Therefore, a modification in the ECOC algorithm is required such that it can
directly address multi-label data in both training the dichotomizers and label
set prediction without any assumption and limitation. As mentioned before, the
only way to address this issue so far was simplifying the problem to single-label
classification [7, 8].




Fig. 1. An instant document d belogs to classes 1, 3 and 5 defined based on its content
(Left). An instant codematrix with 7 rows (for 7 class-nodes) and 9 columns. Black,
gray and white boxes represent -1, 0 and +1, respectively (Right).



    Although the single-label assumption may be true in some TC applications,
it certainly limits the application of ECOC to real-world multi-label cases. This
is the point where ECOC algorithm requires a major modification to be ap-
plicable to multi-label problems. In the following, we introduce the ML-ECOC
method to address any multi-label problem without any constraint and restrict-
ing assumption.
    The main idea of ML-ECOC is to generate a codeword for each category of
a TC task with only +1 (positive class) and 0 (don’t care) bits. Unlike standard
ECOC algorithm, where at least one +1 and one −1 bits are required at each
column to define a dichotomy, to be non-zero is all ML-ECOC needs for a column.

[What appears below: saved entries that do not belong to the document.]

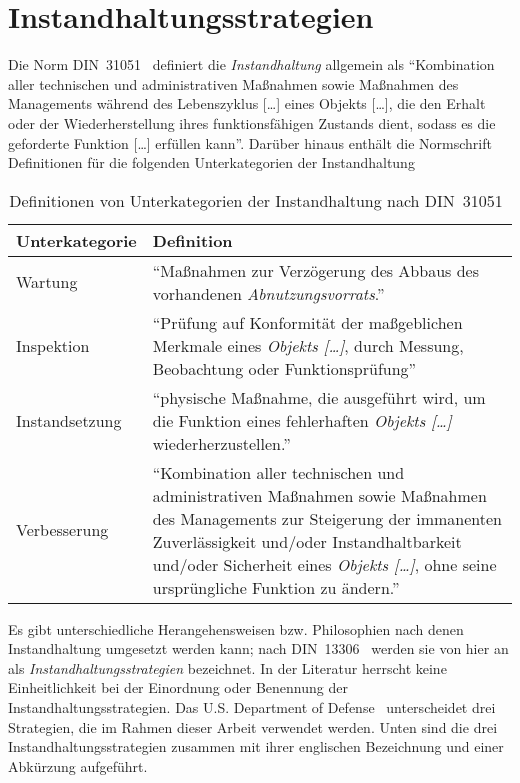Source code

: \chapter{Instandhaltungsstrategien}
\label{ch:instandhaltungsstrategien}
Die Norm DIN~31051~\cite{DIN.2019} definiert die \textit{Instandhaltung} allgemein als \enquote{Kombination aller technischen und administrativen Maßnahmen sowie Maßnahmen des Managements während des Lebenszyklus [\dots] eines Objekts [\dots], die den Erhalt oder der Wiederherstellung ihres funktionsfähigen Zustands dient, sodass es die geforderte Funktion [\dots] erfüllen kann}. Darüber hinaus enthält die Normschrift Definitionen für die folgenden Unterkategorien der Instandhaltung

\begin{table}[ht]
	\raggedright
	\begin{tabularx}{\textwidth}{ | l | X |}
		\hline
        \rowcolor{lightgray}
        Unterkategorie & Definition\\
        \hline
        Wartung & \enquote{Maßnahmen zur Verzögerung des Abbaus des vorhandenen \textit{Abnutzungsvorrats}.}\\
        \hline
        Inspektion & \enquote{Prüfung auf Konformität der maßgeblichen Merkmale eines \textit{Objekts […]}, durch Messung, Beobachtung oder Funktionsprüfung}\\
        \hline
        Instandsetzung & \enquote{physische Maßnahme, die ausgeführt wird, um die Funktion eines fehlerhaften \textit{Objekts […] }wiederherzustellen.}\\
        \hline
        Verbesserung & \enquote{Kombination aller technischen und administrativen Maßnahmen sowie Maßnahmen des Managements zur Steigerung der immanenten Zuverlässigkeit und/oder Instandhaltbarkeit und/oder Sicherheit eines \textit{Objekts […]}, ohne seine ursprüngliche Funktion zu ändern.}\\
        \hline
	\end{tabularx}
	\caption{Definitionen von Unterkategorien der Instandhaltung nach DIN~{31051}~\cite{DIN.2019}}%
	\label{tab:definition_unterkategorien_instandhaltung}	%
\end{table}

Es gibt unterschiedliche Herangehensweisen bzw. Philosophien nach denen Instandhaltung umgesetzt werden kann; nach DIN~13306~\cite{DIN.2018} werden sie von hier an als \textit{Instandhaltungsstrategien} bezeichnet. In der Literatur herrscht keine Einheitlichkeit bei der Einordnung oder Benennung der Instandhaltungsstrategien. Das U.S. Department of Defense~\cite[S.~16]{U.S.DepartmentofDefense.2008} unterscheidet drei Strategien, die im Rahmen dieser Arbeit verwendet werden. Unten sind die drei Instandhaltungsstrategien zusammen mit ihrer englischen Bezeichnung und einer Abkürzung aufgeführt.

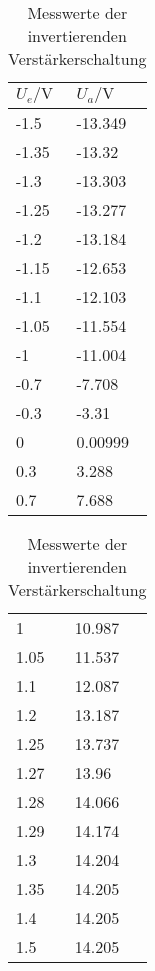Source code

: \begin{table}[H]
  \begin{center}
\begin{tabular}{@{}ll@{}}
\toprule
$U_e / \si{\volt}$ & $U_a / \si{\volt}$ \\ \midrule
-1.5               & -13.349            \\
-1.35              & -13.32             \\
-1.3               & -13.303            \\
-1.25              & -13.277            \\
-1.2               & -13.184            \\
-1.15              & -12.653            \\
-1.1               & -12.103            \\
-1.05              & -11.554            \\
-1                 & -11.004            \\
-0.7               & -7.708             \\
-0.3               & -3.31              \\
0                  & 0.00999            \\ 
0.3                & 3.288              \\
0.7                & 7.688              \\
\end{tabular}
\hspace{0.1459\textwidth}
\begin{tabular}{@{}ll@{}}
1                  & 10.987             \\
1.05               & 11.537             \\
1.1                & 12.087             \\
1.2                & 13.187             \\
1.25               & 13.737             \\
1.27               & 13.96              \\
1.28               & 14.066             \\
1.29               & 14.174             \\
1.3                & 14.204             \\
1.35               & 14.205             \\
1.4                & 14.205             \\
1.5                & 14.205             \\ \bottomrule
  \end{tabular}
\end{center}
\caption{Messwerte der invertierenden Verstärkerschaltung}
\end{table}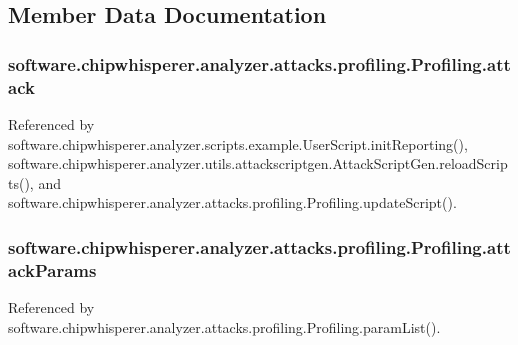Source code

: \subsection{Member Data Documentation}
\hypertarget{classsoftware_1_1chipwhisperer_1_1analyzer_1_1attacks_1_1profiling_1_1Profiling_af329fa2066c563ce7b0af5c080b207a1}{}
\subsubsection[{attack}]{\setlength{\rightskip}{0pt plus 5cm}software.\+chipwhisperer.\+analyzer.\+attacks.\+profiling.\+Profiling.\+attack}\label{classsoftware_1_1chipwhisperer_1_1analyzer_1_1attacks_1_1profiling_1_1Profiling_af329fa2066c563ce7b0af5c080b207a1}


Referenced by software.\+chipwhisperer.\+analyzer.\+scripts.\+example.\+User\+Script.\+init\+Reporting(), software.\+chipwhisperer.\+analyzer.\+utils.\+attackscriptgen.\+Attack\+Script\+Gen.\+reload\+Scripts(), and software.\+chipwhisperer.\+analyzer.\+attacks.\+profiling.\+Profiling.\+update\+Script().

\hypertarget{classsoftware_1_1chipwhisperer_1_1analyzer_1_1attacks_1_1profiling_1_1Profiling_ae20255f592a44b7a184d1859c584337f}{}
\subsubsection[{attack\+Params}]{\setlength{\rightskip}{0pt plus 5cm}software.\+chipwhisperer.\+analyzer.\+attacks.\+profiling.\+Profiling.\+attack\+Params}\label{classsoftware_1_1chipwhisperer_1_1analyzer_1_1attacks_1_1profiling_1_1Profiling_ae20255f592a44b7a184d1859c584337f}


Referenced by software.\+chipwhisperer.\+analyzer.\+attacks.\+profiling.\+Profiling.\+param\+List().

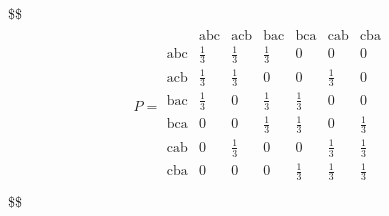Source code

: \documentclass[]{article}
\begin{document}
\$\$ \begin{align}
P = 
\begin{array}{c|c|c|c|c|c|c}
 & \text{abc} & \text{acb} & \text{bac} & \text{bca} & \text{cab}  & \text{cba}  \\ 

\text{abc} & \frac{1}{3} &   \frac{1}{3} &  \frac{1}{3} & 0& 0&0 \\

\text{acb}&  \frac{1}{3} &  \frac{1}{3} & 0 & 0  &  \frac{1}{3} & 0  \\
\text{bac} &  \frac{1}{3} & 0 & \frac{1}{3} & \frac{1}{3} & 0 & 0 \\
\text{bca} & 0 & 0 & \frac{1}{3} &  \frac{1}{3} & 0 &  \frac{1}{3}  \\
\text{cab} & 0 &  \frac{1}{3} & 0 & 0 &  \frac{1}{3}  &  \frac{1}{3} \\
\text{cba}  & 0 & 0 & 0 &  \frac{1}{3} & \frac{1}{3} &  \frac{1}{3} \\ 
\end{array} 
\end{align} \$\$
\end{document}
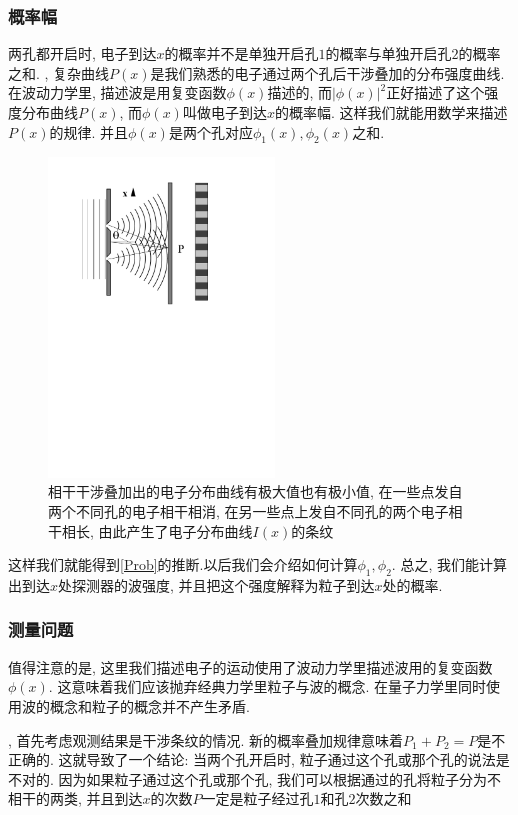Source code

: \documentclass[a4paper,11pt]{article}
\begin{document}
\subsubsection{概率幅}
两孔都开启时, 电子到达$x$的概率并不是单独开启孔$1$的概率与单独开启孔$2$的概率之和.
, 复杂曲线$P(x)$是我们熟悉的电子通过两个孔后干涉叠加的分布强度曲线. 在波动力学里, 描述波是用复变函数$\phi(x)$描述的, 而$|\phi(x)|^2$正好描述了这个强度分布曲线$P(x)$, 而$\phi(x)$叫做电子到达$x$的概率幅. 这样我们就能用数学来描述$P(x)$的规律. 并且$\phi(x)$是两个孔对应$\phi_1(x),\phi_2(x)$之和.
\begin{figure}[H]
  \centering
  \includegraphics[width=6cm]{fig5.pdf}
  \caption{相干干涉叠加出的电子分布曲线有极大值也有极小值, 在一些点发自两个不同孔的电子相干相消, 在另一些点上发自不同孔的两个电子相干相长, 由此产生了电子分布曲线$I(x)$的条纹}\label{double slit 2}
\end{figure}
这样我们就能得到\ref{Prob}的推断.以后我们会介绍如何计算$\phi_1,\phi_2$. 总之, 我们能计算出到达$x$处探测器的波强度, 并且把这个强度解释为粒子到达$x$处的概率.
\subsubsection{测量问题}
值得注意的是, 这里我们描述电子的运动使用了波动力学里描述波用的复变函数$\phi(x)$. 这意味着我们应该抛弃经典力学里粒子与波的概念. 在量子力学里同时使用波的概念和粒子的概念并不产生矛盾.

, 首先考虑观测结果是干涉条纹的情况. 新的概率叠加规律意味着$P_1+P_2=P$是不正确的. 这就导致了一个结论: 当两个孔开启时, 粒子通过这个孔或那个孔的说法是不对的. 因为如果粒子通过这个孔或那个孔, 我们可以根据通过的孔将粒子分为不相干的两类, 并且到达$x$的次数$P$一定是粒子经过孔$1$和孔$2$次数之和
\end{document}
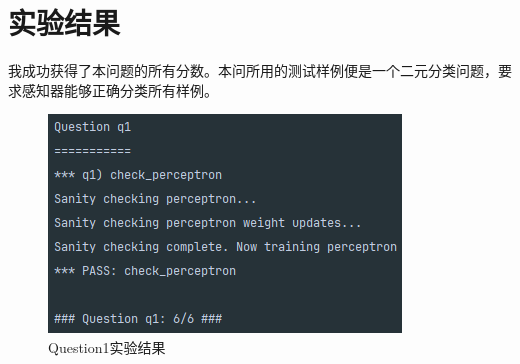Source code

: \section{实验结果}
我成功获得了本问题的所有分数。本问所用的测试样例便是一个二元分类问题，要求感知器能够正确分类所有样例。
\begin{figure}[htbp]
    \centering
    \includegraphics{pic/q1.png}
    \caption{Question1实验结果}\label{q1}
\end{figure}
%
%
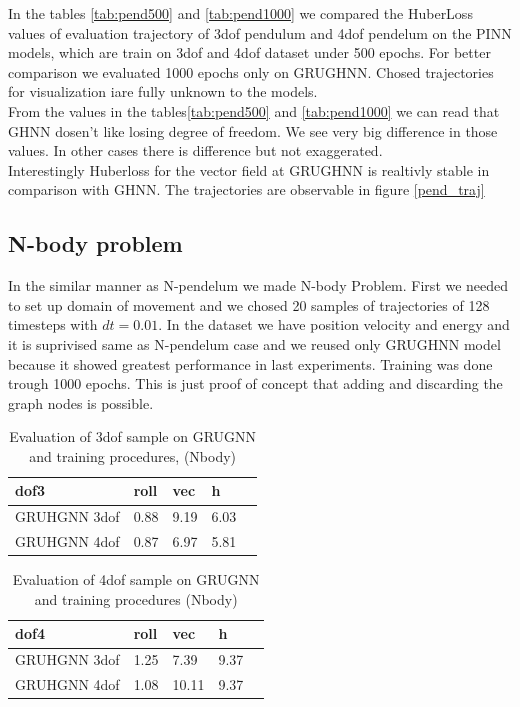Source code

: In the tables \ref{tab:pend500} and  \ref{tab:pend1000} we compared the HuberLoss values of evaluation trajectory of 3dof pendulum and 4dof pendelum on the PINN models, which are train on 3dof and 4dof dataset under 500 epochs. For better comparison we evaluated  1000 epochs only on GRUGHNN. Chosed trajectories for visualization iare fully unknown to the models.\\ 
From the values in the tables\ref{tab:pend500} and \ref{tab:pend1000} we can read that GHNN dosen't like losing degree of freedom. We see very big difference in those values. In other cases there is difference but not exaggerated.\\
Interestingly Huberloss for the vector field at GRUGHNN is realtivly stable in comparison with GHNN.  
The trajectories are observable in figure \ref{pend_traj}

\subsection{N-body problem}
In the similar manner as N-pendelum we made N-body Problem.
First we needed to set up domain of movement and we chosed 20 samples of trajectories of 128 timesteps with $dt =0.01$. In the dataset we have position velocity and energy and it is suprivised same as N-pendelum case and we reused only GRUGHNN model because it showed greatest performance in last experiments. Training was done trough 1000 epochs. This is just proof of concept that adding and discarding the graph nodes is possible.
\begin{table}[h!]
	\centering
	\caption{Evaluation of 3dof sample on GRUGNN and training procedures, (Nbody)} %
	\label{nbody_9dof}  
\begin{tabular}{|l|l|l|l|l|}
	\hline
	dof3 & roll & vec & h\\  
	\hline
	GRUHGNN 3dof & 0.88 & 9.19 & 6.03 \\  
	\hline
	GRUHGNN 4dof & 0.87 & 6.97 & 5.81 \\  
	\hline
\end{tabular}
\end{table}

\begin{table}[h!]
	\centering
	\caption{Evaluation of 4dof sample on GRUGNN and training procedures (Nbody)} %
	\label{nbody_10dof}  
\begin{tabular}{|l|l|l|l|l|}
	\hline
	dof4 & roll & vec & h\\  
	\hline
	GRUHGNN 3dof & 1.25 & 7.39 & 9.37 \\  
	\hline
	GRUHGNN 4dof & 1.08 & 10.11 & 9.37 \\  
	\hline
\end{tabular}
\end{table}



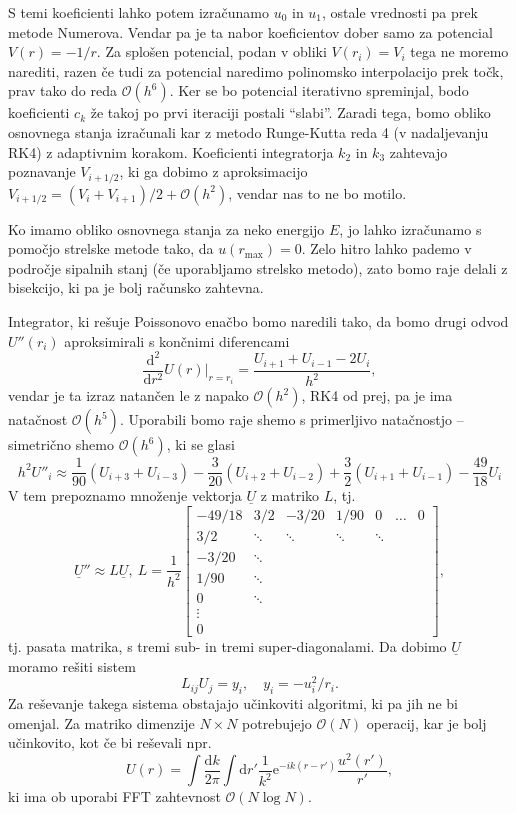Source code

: \documentclass[12pt, a4 paper]{article}
\renewcommand{\d}{
	\ensuremath{\mathrm{d}}
}
\newcommand{\e}{
	\ensuremath{\mathrm{e}}
}
\begin{document}
S temi koeficienti lahko potem izra\v cunamo $u_0$ in $u_1$, ostale vrednosti pa prek metode Numerova. Vendar pa
je ta nabor koeficientov dober samo za potencial $V(r) = -1/r$. Za splo\v sen potencial, podan v obliki
$V(r_i) = V_i$ tega ne moremo narediti, razen \v ce tudi za potencial naredimo polinomsko interpolacijo prek
to\v ck, prav tako do reda $\mathcal{O}(h^6)$. Ker se bo potencial iterativno spreminjal, bodo koeficienti
$c_k$ \v ze takoj po prvi iteraciji postali "`slabi"'. Zaradi tega, bomo obliko osnovnega stanja izra\v cunali
kar z metodo Runge-Kutta reda 4 (v nadaljevanju RK4) z adaptivnim korakom. Koeficienti integratorja
$k_2$ in $k_3$ zahtevajo poznavanje $V_{i+1/2}$, ki ga dobimo z aproksimacijo $V_{i+1/2} =
(V_i + V_{i+1})/2 + \mathcal{O}(h^2)$, vendar nas to ne bo motilo.

Ko imamo obliko osnovnega stanja za neko energijo $E$, jo lahko izra\v cunamo s pomo\v cjo strelske metode
tako, da $u(r_\text{max}) = 0$. Zelo hitro lahko pademo v podro\v cje sipalnih stanj (\v ce uporabljamo strelsko
metodo), zato bomo raje delali z bisekcijo, ki pa je bolj ra\v cunsko zahtevna.

Integrator, ki re\v suje Poissonovo ena\v cbo bomo naredili tako, da bomo drugi odvod $U''(r_i)$
aproksimirali s kon\v cnimi diferencami
\[
	\frac{\d^2}{\d r^2} U(r)\Big|_{r = r_i} = \frac{U_{i+1} + U_{i-1} - 2U_i}{h^2},
\]
vendar je ta izraz natan\v cen le z napako $\mathcal{O}(h^2)$, RK4 od prej, pa je ima nata\v cnost
$\mathcal{O}(h^5)$. Uporabili bomo raje shemo s primerljivo nata\v cnostjo -- simetri\v cno shemo $\mathcal{O}
(h^6)$, ki se glasi
\begin{equation}
	h^2 U''_i \approx \frac{1}{90}(U_{i+3} + U_{i-3}) - \frac{3}{20} (U_{i+2} + U_{i-2}) + \frac{3}{2}(U_{i+1}
		+ U_{i-1}) - \frac{49}{18}U_i
\end{equation}
V tem prepoznamo mno\v zenje vektorja $\underline{U}$ z matriko $L$, tj.
\begin{equation}
	\underline{U}'' \approx L\underline{U},\ L = \frac{1}{h^2}\begin{bmatrix}
		-49/18 & 3/2 & -3/20 & 1/90 & 0 & \ldots & 0 \\
		3/2 & \ddots & \ddots & \ddots & \ddots & \\
		-3/20 & \ddots & & & & \\
		1/90 & \ddots & & & & \\
		0 & \ddots & & & & \\
		\vdots & & & & & \\
		0 & & & & &
		\end{bmatrix},
\end{equation}
tj. pasata matrika, s tremi sub- in tremi super-diagonalami. Da dobimo $\underline{U}$ moramo re\v siti
sistem
\begin{equation}
	L_{ij} U_j = y_i,\quad y_i = -u_i^2/r_i.
\end{equation}
Za re\v sevanje takega sistema obstajajo u\v cinkoviti algoritmi, ki pa jih ne bi omenjal. Za matriko dimenzije
$N\times N$ potrebujejo $\mathcal{O}(N)$ operacij, kar je bolj u\v cinkovito, kot \v ce bi re\v sevali npr.
\[
	U(r) = \int \frac{\d k}{2\pi} \int \d r' \frac{1}{k^2} \e^{-ik(r - r')} \frac{u^2(r')}{r'},
\]
ki ima ob uporabi FFT zahtevnost $\mathcal{O}(N\log N)$.
\end{document}
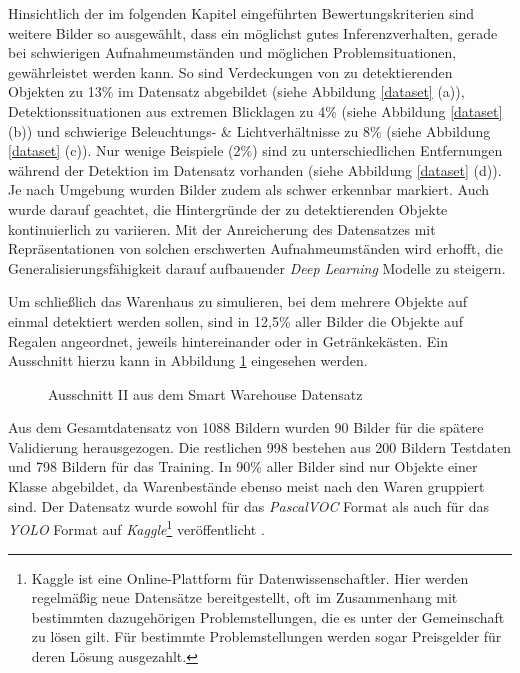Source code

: Hinsichtlich der im folgenden Kapitel eingeführten Bewertungskriterien sind weitere Bilder so ausgewählt, dass ein möglichst gutes Inferenzverhalten, gerade bei schwierigen Aufnahmeumständen und möglichen Problemsituationen, gewährleistet werden kann. So sind Verdeckungen von zu detektierenden Objekten zu 13\% im Datensatz abgebildet (siehe Abbildung \ref{dataset} (a)), Detektionssituationen aus extremen Blicklagen zu 4\% (siehe Abbildung \ref{dataset} (b)) und schwierige Beleuchtungs- \& Lichtverhältnisse zu 8\% (siehe Abbildung \ref{dataset} (c)). Nur wenige Beispiele (2\%) sind zu unterschiedlichen Entfernungen während der Detektion im Datensatz vorhanden (siehe Abbildung \ref{dataset} (d)). Je nach Umgebung wurden Bilder zudem als schwer erkennbar markiert. Auch wurde darauf geachtet, die Hintergründe der zu detektierenden Objekte kontinuierlich zu variieren. Mit der Anreicherung des Datensatzes mit Repräsentationen von solchen erschwerten Aufnahmeumständen wird erhofft, die Generalisierungsfähigkeit darauf aufbauender \textit{Deep Learning} Modelle zu steigern.

Um schließlich das Warenhaus zu simulieren, bei dem mehrere Objekte auf einmal detektiert werden sollen, sind in 12,5\% aller Bilder die Objekte auf Regalen angeordnet, jeweils hintereinander oder in Getränkekästen. Ein Ausschnitt hierzu kann in Abbildung \ref{dataset2} eingesehen werden. 

\begin{figure}[H]
	\hfill
	\hfill
	\caption{Ausschnitt II aus dem Smart Warehouse Datensatz}
	\label{dataset2}
\end{figure}

Aus dem Gesamtdatensatz von 1088 Bildern wurden 90 Bilder für die spätere Validierung herausgezogen. Die restlichen 998 bestehen aus 200 Bildern Testdaten und 798 Bildern für das Training. In 90\% aller Bilder sind nur Objekte einer Klasse abgebildet, da Warenbestände ebenso meist nach den Waren gruppiert sind. Der Datensatz wurde sowohl für das \textit{PascalVOC} Format als auch für das \textit{YOLO} Format auf \textit{Kaggle}\footnote{Kaggle ist eine Online-Plattform für Datenwissenschaftler. Hier werden regelmäßig neue Datensätze bereitgestellt, oft im Zusammenhang mit bestimmten dazugehörigen Problemstellungen, die es unter der Gemeinschaft zu lösen gilt. Für bestimmte Problemstellungen werden sogar Preisgelder für deren Lösung ausgezahlt.} veröffentlicht \cite{FelixHausberger.20200503}.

A classifier defined according to each column of the ML matrix and used to
calculate degree of membership of d into a super-class which includes one or
more categories. The inconsistency in the dichotomizing process is avoided by
defining only positive class and neutral set which can not have any overlapping
area. It is worth noting that a document belongs to ith positive class if and
only if at least one of its labels from the label set is in the ith super-class. A
document d (Figure 2) either should belong to positive class of ith column or its
neutral set. For instance, d is a member of 2, 3, 4, 5, 6, 7 and 8 positive class sets
while should be considered as neutral for 1st and 9th.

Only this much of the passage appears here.